Letztendlich gibt es zwei große Taktgeberkreise, die unser Leben steuern: innere und äußere. Die inneren entsprechen vor allem unseren Bedürfnissen wie Hunger, Durst oder Erschöpfung. Die äußeren bestimmt die Natur, beispielsweise in Form von Tages- und Jahresrhythmus. Ein Organismus, der nachts mit seinem Hauptsinn nichts anfangen kann, ist darauf angewiesen, am Tag aktiv zu sein. Jahreszeitliche Schwankungen in der Verfügbarkeit bestimmter Nahrungsmittel fordern vom Organismus außerdem, mit diesen Schwankungen zurechtzukommen. Unsere Systeme haben sich nicht nur an diese äußeren Rhythmen gewöhnt – sie sind durch sie entstanden und synchronisieren sich noch heute mit ihnen.

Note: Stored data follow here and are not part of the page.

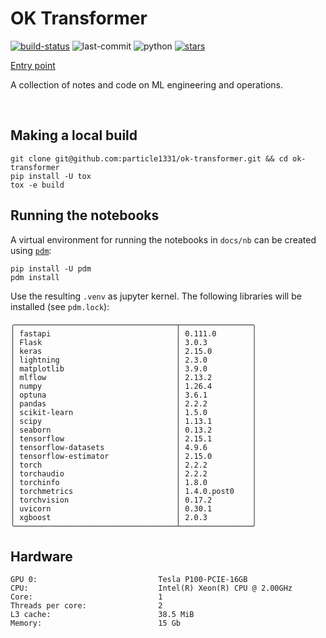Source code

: # OK Transformer

[![build-status](https://img.shields.io/endpoint.svg?url=https%3A%2F%2Factions-badge.atrox.dev%2Fparticle1331%2Fok-transformer%2Fbadge%3Fref%3Dmaster&label=build&logo=none)](https://actions-badge.atrox.dev/particle1331/ok-transformer/goto?ref=master)
![last-commit](https://img.shields.io/github/last-commit/particle1331/ok-transformer/master)
![python](https://shields.io/badge/python-3.10%20-blue)
[![stars](https://img.shields.io/github/stars/particle1331/ok-transformer?style=social)](https://github.com/particle1331/ok-transformer) 

[Entry point](https://particle1331.github.io/ok-transformer/intro.html)

A collection of notes and code on ML engineering and operations.

<br>


## Making a local build

```
git clone git@github.com:particle1331/ok-transformer.git && cd ok-transformer
pip install -U tox
tox -e build
```

## Running the notebooks

A virtual environment for running the notebooks in `docs/nb` can be 
created using [`pdm`](https://github.com/pdm-project/pdm):

```
pip install -U pdm
pdm install
```

Use the resulting `.venv` as jupyter kernel. 
The following libraries will be installed (see `pdm.lock`):

```text
╭────────────────────────────────────┬────────────────╮
│ fastapi                            │ 0.111.0        │
│ Flask                              │ 3.0.3          │
│ keras                              │ 2.15.0         │
│ lightning                          │ 2.3.0          │
│ matplotlib                         │ 3.9.0          │
│ mlflow                             │ 2.13.2         │
│ numpy                              │ 1.26.4         │
│ optuna                             │ 3.6.1          │
│ pandas                             │ 2.2.2          │
│ scikit-learn                       │ 1.5.0          │
│ scipy                              │ 1.13.1         │
│ seaborn                            │ 0.13.2         │
│ tensorflow                         │ 2.15.1         │
│ tensorflow-datasets                │ 4.9.6          │
│ tensorflow-estimator               │ 2.15.0         │
│ torch                              │ 2.2.2          │
│ torchaudio                         │ 2.2.2          │
│ torchinfo                          │ 1.8.0          │
│ torchmetrics                       │ 1.4.0.post0    │
│ torchvision                        │ 0.17.2         │
│ uvicorn                            │ 0.30.1         │
│ xgboost                            │ 2.0.3          │
╰────────────────────────────────────┴────────────────╯
```

## Hardware

```
GPU 0:                           Tesla P100-PCIE-16GB
CPU:                             Intel(R) Xeon(R) CPU @ 2.00GHz
Core:                            1
Threads per core:                2
L3 cache:                        38.5 MiB
Memory:                          15 Gb
```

In der Altsteinzeit lebten wir mit den Taktgebern noch in Einklang. Der Tag-Nacht-Rhythmus gab den Rahmen vor und die inneren Bedürfnisse erledigten den Rest: Hunger trieb uns zur Jagd. Waren die Kräfte verbraucht, ruhten wir uns aus. Nahrung beschaffen konnte man nur am Tag, war der Speer am Tag davor gebrochen, musste man zunächst einen neuen herstellen. Das konnte man zur Not noch im Licht des Feuers erledigen, bevor man schlafen ging.

Mit der Sesshaftwerdung in der Jungsteinzeit gewann der Jahreszeitenrhythmus an Bedeutung. Um im Winter ausreichend Nahrung zu haben, musste im Frühling genug Ackerfläche bestellt werden, Unkraut musste gejätet, Schädlinge mussten abgesammelt, das Korn musste geerntet und gelagert werden und für das Vieh musste man auch noch genug Vorräte anlegen. Für Jäger war der Erfolg in erster Linie an Geschick gebunden; beim Ackerbau wurde Fleiß immer wichtiger. Es wurde zudem zur Notwendigkeit, über lange Zeiträume zu planen und bei Bedarf die inneren Bedürfnisse aufzuschieben, um alles am Laufen zu halten. Auch über die Beleuchtungssituation in den befestigten Häusern und Hofanlagen machte man sich ernsthaft Gedanken. Es begannen die ersten Schritte weg von den natürlichen Rhythmen.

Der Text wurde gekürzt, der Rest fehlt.